__About this exercise__: The stretch from the line with "Nose gear was" through the line with "weight breakdown of" in the records below: write it out exactly, and nothing else.

----------------------------------------

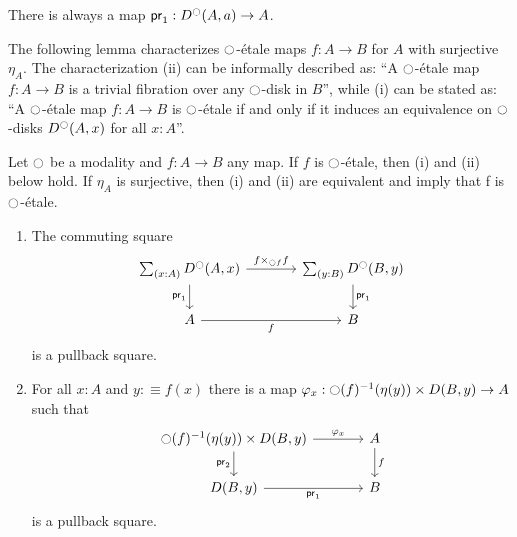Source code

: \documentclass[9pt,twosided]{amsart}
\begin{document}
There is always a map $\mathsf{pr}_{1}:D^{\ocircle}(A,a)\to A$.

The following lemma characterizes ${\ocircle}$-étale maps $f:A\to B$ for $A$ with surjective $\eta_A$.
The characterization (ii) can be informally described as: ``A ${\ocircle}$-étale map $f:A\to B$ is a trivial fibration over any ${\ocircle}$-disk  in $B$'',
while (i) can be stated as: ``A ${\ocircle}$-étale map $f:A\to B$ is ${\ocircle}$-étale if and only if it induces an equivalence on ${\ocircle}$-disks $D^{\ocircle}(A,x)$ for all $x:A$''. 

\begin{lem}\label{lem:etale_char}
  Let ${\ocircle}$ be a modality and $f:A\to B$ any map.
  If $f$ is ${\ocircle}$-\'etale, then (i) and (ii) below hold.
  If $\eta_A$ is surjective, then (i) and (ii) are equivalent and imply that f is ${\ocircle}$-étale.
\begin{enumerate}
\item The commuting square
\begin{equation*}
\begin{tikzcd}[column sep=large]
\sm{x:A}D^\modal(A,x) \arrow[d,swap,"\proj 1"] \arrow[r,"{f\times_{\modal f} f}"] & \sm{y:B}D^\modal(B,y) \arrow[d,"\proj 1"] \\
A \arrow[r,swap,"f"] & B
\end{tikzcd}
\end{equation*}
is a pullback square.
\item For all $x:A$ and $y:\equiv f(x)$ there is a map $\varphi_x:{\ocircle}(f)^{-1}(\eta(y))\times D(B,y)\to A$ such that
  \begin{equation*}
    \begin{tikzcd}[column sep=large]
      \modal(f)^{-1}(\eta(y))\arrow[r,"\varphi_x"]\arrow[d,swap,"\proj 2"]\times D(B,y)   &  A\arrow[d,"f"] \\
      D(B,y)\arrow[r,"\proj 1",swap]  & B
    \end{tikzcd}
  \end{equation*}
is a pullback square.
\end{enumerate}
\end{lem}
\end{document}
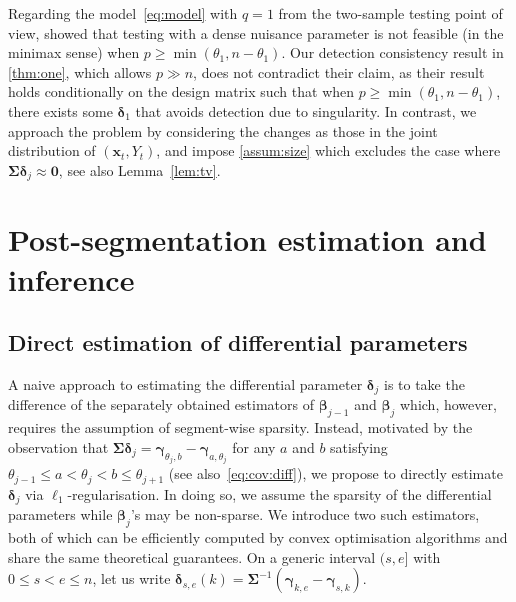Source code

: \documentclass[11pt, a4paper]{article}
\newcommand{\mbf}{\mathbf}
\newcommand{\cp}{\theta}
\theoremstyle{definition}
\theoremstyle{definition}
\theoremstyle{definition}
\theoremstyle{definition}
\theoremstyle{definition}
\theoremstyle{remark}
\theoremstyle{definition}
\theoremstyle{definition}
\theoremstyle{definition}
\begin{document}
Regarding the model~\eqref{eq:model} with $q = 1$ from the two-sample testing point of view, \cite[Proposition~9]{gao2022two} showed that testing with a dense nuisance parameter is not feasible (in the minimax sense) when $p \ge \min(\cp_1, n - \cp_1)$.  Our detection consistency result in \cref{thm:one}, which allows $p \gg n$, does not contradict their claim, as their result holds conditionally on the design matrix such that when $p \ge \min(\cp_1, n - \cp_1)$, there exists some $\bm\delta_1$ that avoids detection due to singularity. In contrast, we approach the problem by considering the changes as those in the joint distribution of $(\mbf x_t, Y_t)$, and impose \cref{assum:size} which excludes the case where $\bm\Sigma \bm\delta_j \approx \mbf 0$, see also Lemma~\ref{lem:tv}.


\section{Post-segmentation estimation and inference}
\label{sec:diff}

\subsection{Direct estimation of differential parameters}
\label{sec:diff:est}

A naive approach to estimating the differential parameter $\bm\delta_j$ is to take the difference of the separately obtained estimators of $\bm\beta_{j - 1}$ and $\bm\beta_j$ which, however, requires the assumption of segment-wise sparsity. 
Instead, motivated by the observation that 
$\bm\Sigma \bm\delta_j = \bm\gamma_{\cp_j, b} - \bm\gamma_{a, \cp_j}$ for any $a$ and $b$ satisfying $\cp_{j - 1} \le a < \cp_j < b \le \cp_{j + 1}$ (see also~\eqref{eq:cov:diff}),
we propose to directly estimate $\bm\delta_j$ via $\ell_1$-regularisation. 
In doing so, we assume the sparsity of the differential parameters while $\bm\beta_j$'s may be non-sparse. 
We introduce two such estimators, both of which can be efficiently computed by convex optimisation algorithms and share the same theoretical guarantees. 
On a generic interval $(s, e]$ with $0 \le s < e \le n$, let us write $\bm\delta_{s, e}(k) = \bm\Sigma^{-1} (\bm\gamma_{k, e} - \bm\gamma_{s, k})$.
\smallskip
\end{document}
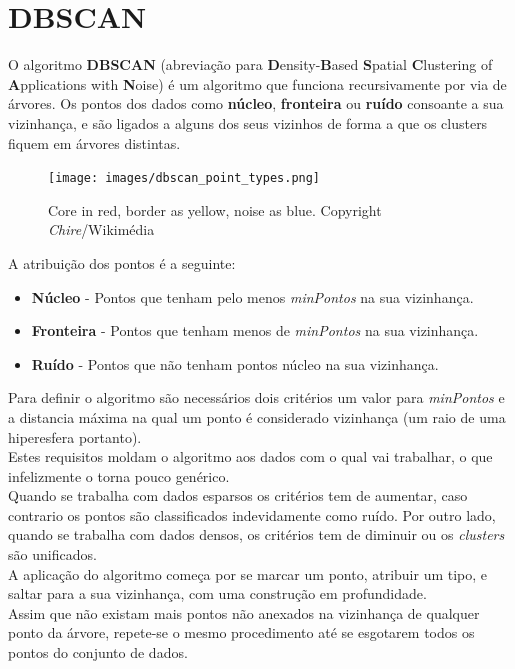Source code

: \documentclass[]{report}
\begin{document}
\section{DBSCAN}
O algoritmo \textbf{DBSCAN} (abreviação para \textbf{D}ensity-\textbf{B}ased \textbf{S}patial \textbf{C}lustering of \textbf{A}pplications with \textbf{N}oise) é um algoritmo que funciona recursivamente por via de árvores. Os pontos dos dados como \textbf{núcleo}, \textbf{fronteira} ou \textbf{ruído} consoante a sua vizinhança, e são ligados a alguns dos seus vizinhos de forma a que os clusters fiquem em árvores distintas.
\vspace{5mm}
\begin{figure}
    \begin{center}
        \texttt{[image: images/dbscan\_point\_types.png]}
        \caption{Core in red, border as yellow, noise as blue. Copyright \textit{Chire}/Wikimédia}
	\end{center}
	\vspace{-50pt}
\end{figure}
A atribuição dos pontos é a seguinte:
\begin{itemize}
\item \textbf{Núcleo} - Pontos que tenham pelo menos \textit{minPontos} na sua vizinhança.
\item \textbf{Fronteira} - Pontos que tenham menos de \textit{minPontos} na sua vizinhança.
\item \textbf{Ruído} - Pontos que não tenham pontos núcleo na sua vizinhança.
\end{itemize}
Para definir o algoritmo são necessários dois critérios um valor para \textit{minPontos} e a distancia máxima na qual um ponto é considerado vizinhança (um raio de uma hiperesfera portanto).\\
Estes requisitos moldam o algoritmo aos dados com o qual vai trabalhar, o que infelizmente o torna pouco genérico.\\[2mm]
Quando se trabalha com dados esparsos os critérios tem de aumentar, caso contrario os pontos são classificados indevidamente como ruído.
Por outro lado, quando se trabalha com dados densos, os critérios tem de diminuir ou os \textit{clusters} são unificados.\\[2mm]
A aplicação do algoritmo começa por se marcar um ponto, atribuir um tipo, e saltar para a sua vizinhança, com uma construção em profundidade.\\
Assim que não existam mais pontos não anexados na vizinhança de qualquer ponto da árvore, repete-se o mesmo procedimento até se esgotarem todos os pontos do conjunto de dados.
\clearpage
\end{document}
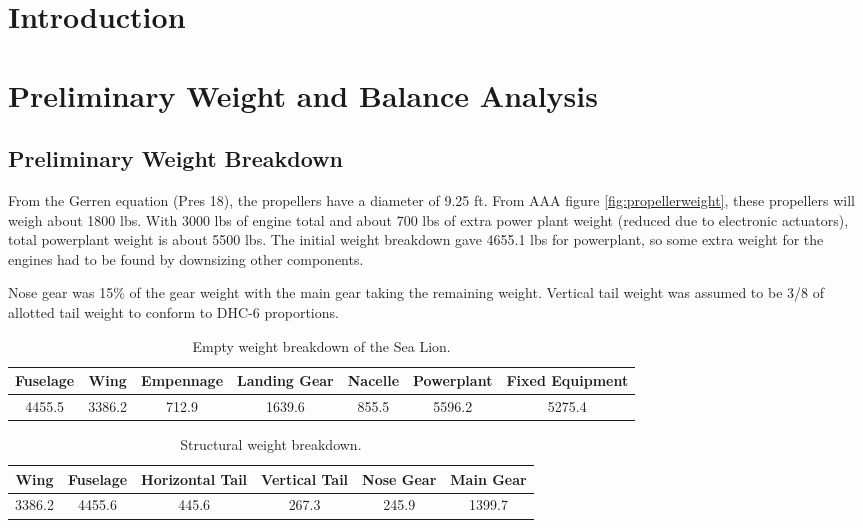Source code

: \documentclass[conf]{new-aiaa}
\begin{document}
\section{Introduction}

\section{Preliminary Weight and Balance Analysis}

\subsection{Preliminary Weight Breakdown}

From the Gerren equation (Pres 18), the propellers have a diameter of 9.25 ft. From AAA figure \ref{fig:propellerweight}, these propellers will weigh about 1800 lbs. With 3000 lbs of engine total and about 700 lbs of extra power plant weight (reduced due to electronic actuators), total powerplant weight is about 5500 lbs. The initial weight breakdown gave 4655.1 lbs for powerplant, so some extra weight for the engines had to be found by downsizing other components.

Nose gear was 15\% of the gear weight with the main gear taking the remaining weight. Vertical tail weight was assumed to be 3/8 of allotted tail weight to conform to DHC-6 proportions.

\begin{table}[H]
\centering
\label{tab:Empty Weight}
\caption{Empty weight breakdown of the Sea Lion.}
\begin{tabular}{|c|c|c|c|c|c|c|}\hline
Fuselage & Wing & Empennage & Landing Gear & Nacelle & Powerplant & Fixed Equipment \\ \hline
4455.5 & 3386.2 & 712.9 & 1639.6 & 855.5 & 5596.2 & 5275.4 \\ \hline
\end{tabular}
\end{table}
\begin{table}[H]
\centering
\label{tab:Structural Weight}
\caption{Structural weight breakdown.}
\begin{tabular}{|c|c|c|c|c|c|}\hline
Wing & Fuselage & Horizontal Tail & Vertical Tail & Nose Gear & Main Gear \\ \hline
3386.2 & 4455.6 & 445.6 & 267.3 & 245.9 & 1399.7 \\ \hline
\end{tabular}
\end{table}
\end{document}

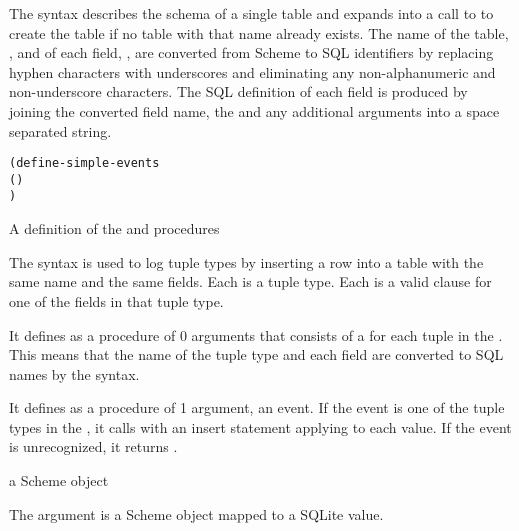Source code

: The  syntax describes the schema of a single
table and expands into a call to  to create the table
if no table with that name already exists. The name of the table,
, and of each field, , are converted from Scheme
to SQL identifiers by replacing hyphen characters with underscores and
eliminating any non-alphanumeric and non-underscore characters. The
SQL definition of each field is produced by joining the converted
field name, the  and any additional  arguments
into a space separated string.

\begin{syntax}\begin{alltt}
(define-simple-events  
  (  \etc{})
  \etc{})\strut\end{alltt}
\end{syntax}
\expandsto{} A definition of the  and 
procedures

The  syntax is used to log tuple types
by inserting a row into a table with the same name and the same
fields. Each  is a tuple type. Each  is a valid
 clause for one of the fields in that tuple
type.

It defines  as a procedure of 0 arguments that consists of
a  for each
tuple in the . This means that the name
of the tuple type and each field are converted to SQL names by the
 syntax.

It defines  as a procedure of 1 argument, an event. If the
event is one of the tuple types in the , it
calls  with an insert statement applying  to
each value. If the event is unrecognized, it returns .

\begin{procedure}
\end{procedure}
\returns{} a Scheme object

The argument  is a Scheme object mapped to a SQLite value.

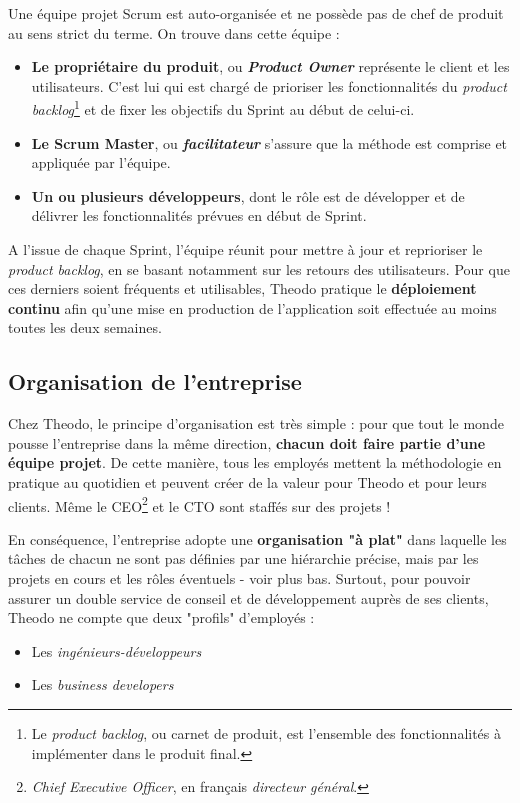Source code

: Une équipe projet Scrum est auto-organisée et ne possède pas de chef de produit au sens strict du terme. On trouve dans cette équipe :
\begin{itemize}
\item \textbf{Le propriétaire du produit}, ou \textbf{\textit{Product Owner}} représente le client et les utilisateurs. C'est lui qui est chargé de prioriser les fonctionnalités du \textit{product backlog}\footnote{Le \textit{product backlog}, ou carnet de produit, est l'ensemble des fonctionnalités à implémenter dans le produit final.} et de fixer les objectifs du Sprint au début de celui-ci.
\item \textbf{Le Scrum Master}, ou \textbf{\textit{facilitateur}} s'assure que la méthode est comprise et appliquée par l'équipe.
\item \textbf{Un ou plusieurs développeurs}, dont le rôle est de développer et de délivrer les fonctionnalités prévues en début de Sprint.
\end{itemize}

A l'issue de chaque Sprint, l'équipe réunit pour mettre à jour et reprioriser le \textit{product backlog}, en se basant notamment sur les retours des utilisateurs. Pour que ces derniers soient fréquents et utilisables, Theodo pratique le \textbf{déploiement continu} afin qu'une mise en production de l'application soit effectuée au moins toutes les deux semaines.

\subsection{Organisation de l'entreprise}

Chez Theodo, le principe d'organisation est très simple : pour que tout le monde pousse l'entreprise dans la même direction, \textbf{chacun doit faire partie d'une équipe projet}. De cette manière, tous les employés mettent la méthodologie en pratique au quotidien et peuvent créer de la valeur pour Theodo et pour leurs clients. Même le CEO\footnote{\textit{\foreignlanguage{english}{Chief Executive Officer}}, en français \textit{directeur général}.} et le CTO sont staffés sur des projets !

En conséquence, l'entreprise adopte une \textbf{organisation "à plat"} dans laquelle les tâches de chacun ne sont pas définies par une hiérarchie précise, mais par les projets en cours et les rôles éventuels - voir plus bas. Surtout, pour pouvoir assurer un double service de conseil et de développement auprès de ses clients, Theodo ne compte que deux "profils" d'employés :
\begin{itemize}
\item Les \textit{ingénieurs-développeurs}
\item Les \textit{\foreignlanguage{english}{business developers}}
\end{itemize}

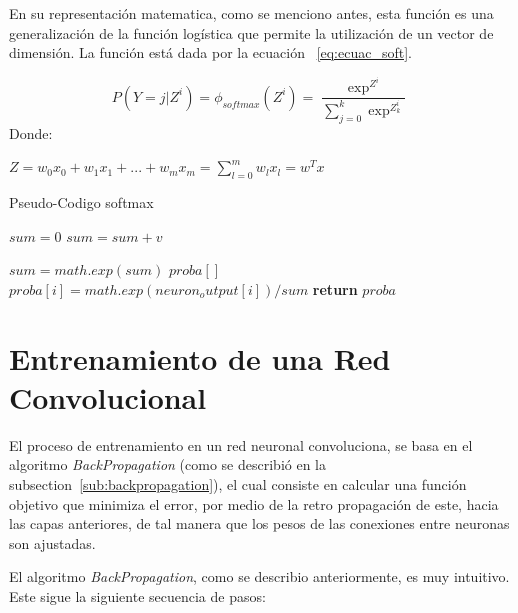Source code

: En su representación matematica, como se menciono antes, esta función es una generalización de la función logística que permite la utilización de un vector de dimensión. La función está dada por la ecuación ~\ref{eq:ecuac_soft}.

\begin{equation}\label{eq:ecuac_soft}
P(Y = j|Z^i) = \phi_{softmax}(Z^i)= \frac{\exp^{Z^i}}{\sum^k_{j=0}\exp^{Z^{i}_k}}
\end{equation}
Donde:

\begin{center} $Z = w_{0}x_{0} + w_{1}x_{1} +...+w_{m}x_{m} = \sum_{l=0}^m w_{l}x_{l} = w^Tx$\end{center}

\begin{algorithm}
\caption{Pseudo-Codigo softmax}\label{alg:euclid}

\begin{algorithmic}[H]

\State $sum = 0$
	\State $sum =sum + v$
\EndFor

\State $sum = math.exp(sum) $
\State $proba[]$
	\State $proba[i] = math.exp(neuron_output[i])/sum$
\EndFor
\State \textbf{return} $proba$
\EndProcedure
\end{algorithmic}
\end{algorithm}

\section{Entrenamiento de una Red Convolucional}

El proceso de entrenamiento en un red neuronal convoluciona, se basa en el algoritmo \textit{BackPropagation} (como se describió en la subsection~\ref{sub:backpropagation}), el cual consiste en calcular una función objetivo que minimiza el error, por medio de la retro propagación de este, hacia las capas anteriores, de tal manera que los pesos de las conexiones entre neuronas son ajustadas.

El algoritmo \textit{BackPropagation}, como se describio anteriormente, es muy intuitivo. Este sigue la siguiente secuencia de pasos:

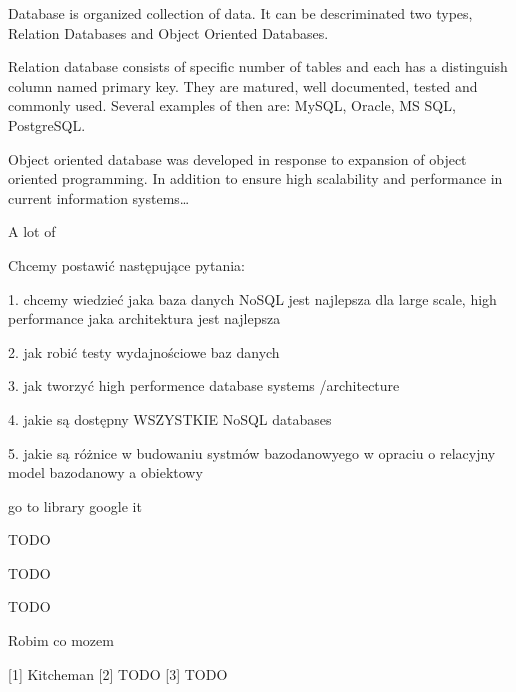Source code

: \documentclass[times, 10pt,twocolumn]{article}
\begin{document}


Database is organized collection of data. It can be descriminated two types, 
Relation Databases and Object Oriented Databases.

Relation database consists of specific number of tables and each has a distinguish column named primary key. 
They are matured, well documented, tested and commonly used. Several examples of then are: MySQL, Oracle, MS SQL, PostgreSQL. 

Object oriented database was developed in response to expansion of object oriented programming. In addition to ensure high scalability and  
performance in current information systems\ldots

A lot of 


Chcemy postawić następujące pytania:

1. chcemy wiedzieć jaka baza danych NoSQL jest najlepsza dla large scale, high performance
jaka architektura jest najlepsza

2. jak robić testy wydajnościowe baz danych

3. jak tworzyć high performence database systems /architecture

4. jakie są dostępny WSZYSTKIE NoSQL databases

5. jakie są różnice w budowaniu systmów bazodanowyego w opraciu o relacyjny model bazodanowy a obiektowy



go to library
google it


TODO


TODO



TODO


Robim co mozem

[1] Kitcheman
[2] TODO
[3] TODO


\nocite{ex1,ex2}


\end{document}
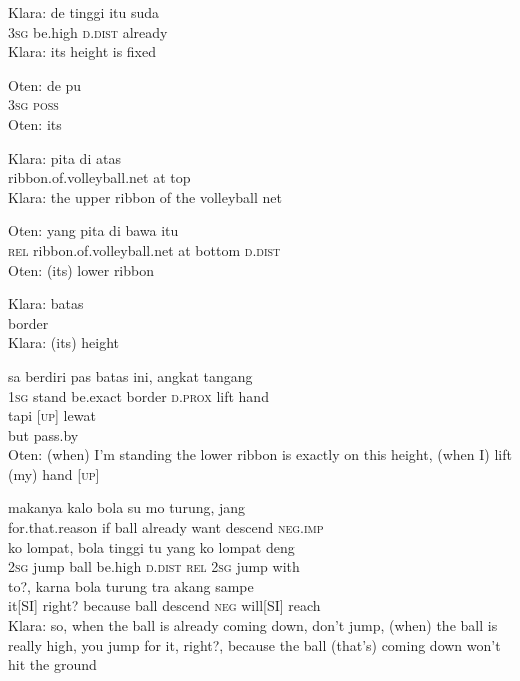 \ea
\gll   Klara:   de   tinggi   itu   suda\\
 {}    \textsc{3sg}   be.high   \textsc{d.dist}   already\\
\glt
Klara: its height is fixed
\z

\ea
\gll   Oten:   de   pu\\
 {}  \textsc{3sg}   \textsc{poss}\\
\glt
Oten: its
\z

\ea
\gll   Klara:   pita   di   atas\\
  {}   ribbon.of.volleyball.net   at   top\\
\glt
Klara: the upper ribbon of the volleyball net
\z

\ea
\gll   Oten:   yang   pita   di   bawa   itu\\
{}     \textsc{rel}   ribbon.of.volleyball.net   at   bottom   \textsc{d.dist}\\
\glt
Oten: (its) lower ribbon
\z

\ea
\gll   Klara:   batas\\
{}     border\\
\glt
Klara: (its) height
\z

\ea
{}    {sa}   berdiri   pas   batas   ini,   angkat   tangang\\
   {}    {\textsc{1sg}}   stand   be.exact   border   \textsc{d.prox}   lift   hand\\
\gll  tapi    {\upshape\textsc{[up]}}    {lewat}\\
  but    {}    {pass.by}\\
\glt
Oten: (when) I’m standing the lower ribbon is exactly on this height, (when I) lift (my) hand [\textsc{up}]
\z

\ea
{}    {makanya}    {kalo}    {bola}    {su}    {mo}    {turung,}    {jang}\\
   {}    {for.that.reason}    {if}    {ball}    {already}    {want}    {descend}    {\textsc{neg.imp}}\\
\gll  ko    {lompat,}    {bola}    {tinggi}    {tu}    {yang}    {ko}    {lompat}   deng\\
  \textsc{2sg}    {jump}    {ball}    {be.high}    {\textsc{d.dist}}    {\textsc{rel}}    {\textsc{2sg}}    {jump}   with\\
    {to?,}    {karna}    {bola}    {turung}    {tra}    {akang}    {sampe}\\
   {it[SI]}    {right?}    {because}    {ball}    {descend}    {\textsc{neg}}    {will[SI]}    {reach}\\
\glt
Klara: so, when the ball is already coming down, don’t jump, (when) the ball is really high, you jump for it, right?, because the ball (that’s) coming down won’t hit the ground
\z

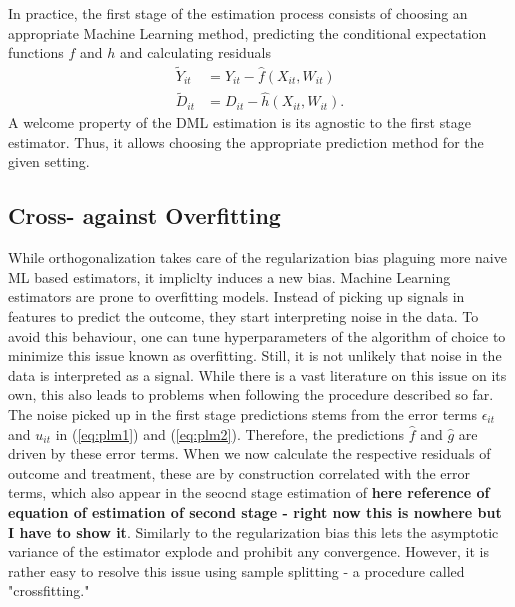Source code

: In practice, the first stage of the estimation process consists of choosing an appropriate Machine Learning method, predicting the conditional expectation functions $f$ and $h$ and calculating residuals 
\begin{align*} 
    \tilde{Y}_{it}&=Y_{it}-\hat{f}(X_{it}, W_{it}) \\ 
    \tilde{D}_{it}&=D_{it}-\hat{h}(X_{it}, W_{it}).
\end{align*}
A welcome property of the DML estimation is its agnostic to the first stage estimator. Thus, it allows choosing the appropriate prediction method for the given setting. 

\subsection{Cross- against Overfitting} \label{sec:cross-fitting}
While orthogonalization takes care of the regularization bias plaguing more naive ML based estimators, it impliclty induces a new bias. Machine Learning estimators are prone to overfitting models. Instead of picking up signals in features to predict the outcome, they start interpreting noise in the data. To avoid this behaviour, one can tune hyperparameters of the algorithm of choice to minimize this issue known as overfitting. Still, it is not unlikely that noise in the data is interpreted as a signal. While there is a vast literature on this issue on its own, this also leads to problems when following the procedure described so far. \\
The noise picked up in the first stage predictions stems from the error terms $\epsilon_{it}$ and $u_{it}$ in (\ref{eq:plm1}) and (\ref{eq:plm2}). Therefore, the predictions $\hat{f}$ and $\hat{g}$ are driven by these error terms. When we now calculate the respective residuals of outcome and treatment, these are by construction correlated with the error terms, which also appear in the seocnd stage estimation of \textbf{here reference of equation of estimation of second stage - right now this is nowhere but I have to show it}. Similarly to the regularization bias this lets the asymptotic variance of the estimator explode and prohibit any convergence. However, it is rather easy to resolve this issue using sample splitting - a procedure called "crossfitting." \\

----------------------------------------

__Response__:
Nose gear was 15\% of the gear weight with the main gear taking the remaining weight. Vertical tail weight was assumed to be 3/8 of allotted tail weight to conform to DHC-6 proportions.

\begin{table}[H]
\centering
\label{tab:Empty Weight}
\caption{Empty weight breakdown of the Sea Lion.}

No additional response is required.